JP Bim-Nyi is a Burundian artist based in the United Kingdom. Burundi is a small country in East Africa with a bloody history and much less attention on the world stage. Bim-Nyi is no stranger to violence, survived the infamous Kibimba school massacre when he was 16 and just a few months later was about to lose his life for the second time in a gang shooting that left him seriously injured. With the help of a grant from the “The Hugh Pilkington Charitable Trust” based in Oxford, he moved to the United Kingdom to study and has lived there ever since. But he has not forgotten his homeland, and as time passes, he tries to make sense of the society in which he grew up and music helps him to follow this path.

Self-taught musician, he has been part of a multitude of bands and projects since 2002. Mantilla Band in 2003; “Slow Me”, his first solo E.P., in 2008; the hit “Agahengwe” sung in his native language; the band Lostchild with whom he reached the semifinals of the Emergenza Festival in 2010; solo concert for the 60th anniversary of Acnur in 2010; the rock-soul band Saints Patience; or the tribute to Otis Redding with Jezebel Sextet.

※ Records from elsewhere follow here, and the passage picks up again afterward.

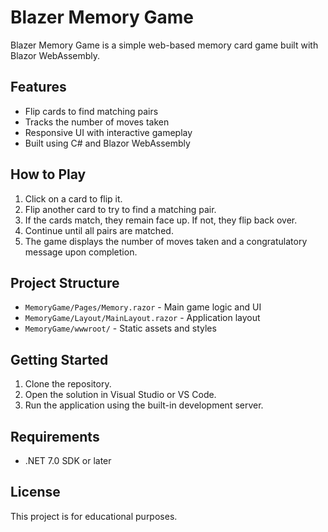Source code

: # Blazer Memory Game

Blazer Memory Game is a simple web-based memory card game built with Blazor WebAssembly.

## Features

- Flip cards to find matching pairs
- Tracks the number of moves taken
- Responsive UI with interactive gameplay
- Built using C# and Blazor WebAssembly

## How to Play

1. Click on a card to flip it.
2. Flip another card to try to find a matching pair.
3. If the cards match, they remain face up. If not, they flip back over.
4. Continue until all pairs are matched.
5. The game displays the number of moves taken and a congratulatory message upon completion.

## Project Structure

- `MemoryGame/Pages/Memory.razor` - Main game logic and UI
- `MemoryGame/Layout/MainLayout.razor` - Application layout
- `MemoryGame/wwwroot/` - Static assets and styles

## Getting Started

1. Clone the repository.
2. Open the solution in Visual Studio or VS Code.
3. Run the application using the built-in development server.

## Requirements

- .NET 7.0 SDK or later

## License

This project is for educational purposes.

All this brings us to The Black Belts, band of 6 renowned musicians of the Madrid scene (Rodrigo Díaz on drums, Pablo Cano on bass, Fernando Vasco on guitar, Álex Lárraga on keys, and Ricardo Martínez and Rafael Díaz on trumpet and saxophone respectively) formed in the studios of TucXone Records, where they have shaped their debut “Free Me”, a work overflowing with ‘swamp soul’. Guitars, keyboards, a section of brass, and the enveloping voice of Bimeni, all prepared to make you dance to the beat of rhythm’n’blues.